There are also three types of cards in the game. Item cards give you items you can equip to your character at the cost of gold. While they can greatly enhance your playthough by equipping them, each character is only allowed three items to equip at a time. Magic cards use magic points, but can give you awesome bonuses like an extra point to move or long distance spells to fire at people. Trickery cards are my favorite, though. Their effects vary greatly, but they almost always provide an effect that completely screws another player over to your benefit. They’re great fun and can rouse awesome reactions from your friends when they’re not expecting it. They’re perfect for turning around a game, too! My first win was actually by using two trickery cards in tandem. The game was one turn away from ending, no one was going to reach the king in time to kill him so it was going to turn into a prestige victory, and I had the lowest prestige of anyone on the map. I had been nursing a particular card called “Game of Thorns” for about an hour in my hand which would steal a prestige point from other players’ and pass it on to me. The only downside was that I didn’t have enough gold to put it into play. That was until I drew one that gave me gold by stealing it from all the players on the map!! Cards don’t take any movement points to actually play, so I was able to use them both while it was someone else’s turn and gain enough prestige to win the game before the king died. I know I would call myself a liar if I were reading that, but I swear it really happened! It was GLORIOUS!!

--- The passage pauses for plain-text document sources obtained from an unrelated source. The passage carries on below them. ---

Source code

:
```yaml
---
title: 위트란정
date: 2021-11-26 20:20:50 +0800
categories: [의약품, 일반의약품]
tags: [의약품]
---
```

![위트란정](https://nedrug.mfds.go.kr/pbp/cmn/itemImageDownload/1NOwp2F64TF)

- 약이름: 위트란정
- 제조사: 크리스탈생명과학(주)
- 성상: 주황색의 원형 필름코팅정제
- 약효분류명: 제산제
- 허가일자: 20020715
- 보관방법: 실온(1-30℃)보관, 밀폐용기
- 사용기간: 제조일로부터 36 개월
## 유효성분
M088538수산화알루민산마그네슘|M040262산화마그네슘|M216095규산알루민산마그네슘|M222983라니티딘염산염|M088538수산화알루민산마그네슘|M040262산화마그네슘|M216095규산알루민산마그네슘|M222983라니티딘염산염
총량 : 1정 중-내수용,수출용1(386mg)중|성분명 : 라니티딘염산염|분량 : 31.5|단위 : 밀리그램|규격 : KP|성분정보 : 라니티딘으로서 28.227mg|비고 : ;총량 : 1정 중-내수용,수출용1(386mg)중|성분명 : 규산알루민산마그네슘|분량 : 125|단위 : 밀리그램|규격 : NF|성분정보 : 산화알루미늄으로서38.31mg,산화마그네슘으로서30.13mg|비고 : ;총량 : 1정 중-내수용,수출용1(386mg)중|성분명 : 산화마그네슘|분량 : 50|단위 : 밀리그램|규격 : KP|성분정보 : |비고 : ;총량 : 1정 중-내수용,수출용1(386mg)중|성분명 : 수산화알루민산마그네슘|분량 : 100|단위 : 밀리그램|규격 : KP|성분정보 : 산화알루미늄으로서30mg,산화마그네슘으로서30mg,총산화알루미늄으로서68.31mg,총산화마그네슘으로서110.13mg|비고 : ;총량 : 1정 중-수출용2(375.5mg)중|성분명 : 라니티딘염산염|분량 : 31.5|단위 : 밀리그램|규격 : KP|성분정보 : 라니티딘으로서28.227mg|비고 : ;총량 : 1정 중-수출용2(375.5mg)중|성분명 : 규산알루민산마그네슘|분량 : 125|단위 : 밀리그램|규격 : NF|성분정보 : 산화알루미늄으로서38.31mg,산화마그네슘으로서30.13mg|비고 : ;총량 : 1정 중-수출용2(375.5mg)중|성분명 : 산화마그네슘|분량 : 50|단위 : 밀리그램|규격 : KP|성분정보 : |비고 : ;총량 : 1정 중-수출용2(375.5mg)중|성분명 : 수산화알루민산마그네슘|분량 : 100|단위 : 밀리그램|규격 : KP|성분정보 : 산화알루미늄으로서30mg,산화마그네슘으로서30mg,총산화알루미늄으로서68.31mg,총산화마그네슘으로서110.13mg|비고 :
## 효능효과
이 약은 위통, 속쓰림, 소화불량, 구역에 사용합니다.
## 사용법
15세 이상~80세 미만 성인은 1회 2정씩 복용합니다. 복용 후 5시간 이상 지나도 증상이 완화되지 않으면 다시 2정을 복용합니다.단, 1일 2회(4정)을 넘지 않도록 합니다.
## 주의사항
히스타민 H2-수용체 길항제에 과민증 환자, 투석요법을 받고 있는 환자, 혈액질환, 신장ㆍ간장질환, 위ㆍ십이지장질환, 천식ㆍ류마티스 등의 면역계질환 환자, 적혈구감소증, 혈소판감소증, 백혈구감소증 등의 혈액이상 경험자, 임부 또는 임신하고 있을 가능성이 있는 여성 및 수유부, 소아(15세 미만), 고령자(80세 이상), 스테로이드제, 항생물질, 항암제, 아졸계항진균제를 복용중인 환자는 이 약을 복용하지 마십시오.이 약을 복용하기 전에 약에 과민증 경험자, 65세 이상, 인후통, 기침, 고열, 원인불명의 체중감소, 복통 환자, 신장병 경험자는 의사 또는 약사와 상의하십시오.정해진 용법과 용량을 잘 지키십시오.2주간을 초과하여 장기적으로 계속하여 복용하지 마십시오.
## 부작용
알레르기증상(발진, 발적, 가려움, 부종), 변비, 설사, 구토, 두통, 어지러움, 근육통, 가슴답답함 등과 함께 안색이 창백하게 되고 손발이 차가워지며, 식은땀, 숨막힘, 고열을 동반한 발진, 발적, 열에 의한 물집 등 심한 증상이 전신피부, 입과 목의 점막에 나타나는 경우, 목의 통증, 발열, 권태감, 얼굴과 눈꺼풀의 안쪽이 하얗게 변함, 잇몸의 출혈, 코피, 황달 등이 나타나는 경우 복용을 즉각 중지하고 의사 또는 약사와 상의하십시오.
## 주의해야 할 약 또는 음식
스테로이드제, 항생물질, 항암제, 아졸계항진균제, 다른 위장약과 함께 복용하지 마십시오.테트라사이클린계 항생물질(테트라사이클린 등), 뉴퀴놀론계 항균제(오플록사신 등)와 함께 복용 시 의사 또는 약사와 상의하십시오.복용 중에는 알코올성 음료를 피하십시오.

As you can probably tell by my rant, Armello is a really deep and fun game where at almost every turn you can expect something to happen. I didn’t even mention how the dice system worked, or the intricacies of fights with the monsters that spawn at night and the king’s guard who you should try to avoid clashing with. Otherwise this article would turn out much longer than it has to. Just know that this is not a game you should play with people you don’t consider level headed. Given everything that can happen I can see this becoming the next Mario Party where people start a game as friends and end it as mortal enemies with insults being slung about each others’ mothers. Even if the game isn’t very fun by yourself, it’s not worth losing friendships over, really.
Armello has stylized graphics that remind me somehow of Legend of Zelda: Wind Waker. The colors are soft, the outlines of the characters seem to be missing, and everything is more on the cartoony side of things, but not in a bad way. I actually really like how it looks. There’s also two different art styles in the game itself. There’s one art style which you see with the map and the 3D character models walking around, but there’s a second one that kicks in as soon as you trigger a dice rolling sequence. In this style the characters are all hand drawn with stop-and-go animations. Although the game could easily get tiring to watch if it was always done in this style, the dice rolling sequences are short enough to where it never really gets old or takes away from the gaming experience. While the game comes with a day and night cycle mechanic, the map itself also changes seasons which adds a nice bit of variety for players like myself who like doing back-to-back games and tire of seeing the same stuff over and over.
The soundtrack is unfortunately somewhat boring. It’s very backgroundy, even if that’s not an actual word. It’s there just to keep your ears occupied is what I’m getting at. I will mention that the sound effects are actually pretty well done and really add value to the game. There’s a specific sound for every action like swords clashing, blocking, stealth walking through forests, and so on. They really make you stay on your toes and help immerse you further in the game, and the sound of the dice clacking against each other when you roll them was a really nice touch. That’s part of the little things I enjoyed about board games, the sound of dice. I’m glad they snuck that in there. It’s not part of the music, but sound is something that can go much farther than just the musical score of of a game.
Over all, though, I say Armello is the perfect game to play at the end of the day with a group of friends. Each playthrough won’t take more than three hours at most, and it provides lots of fun and replay value for any who are interested in finding something to play while talking with a group of your best buds. It’s definitely worth a pick up, just make sure you’re buying the fourpack and getting other people involved. I can see this game getting pretty lonely and meaningless without anyone there to play it with you.
I have been Roderick and thank you for taking the time to read this review on BitCultures. Looking forward to writing more for you in the future! Until then stay cool, beautiful people.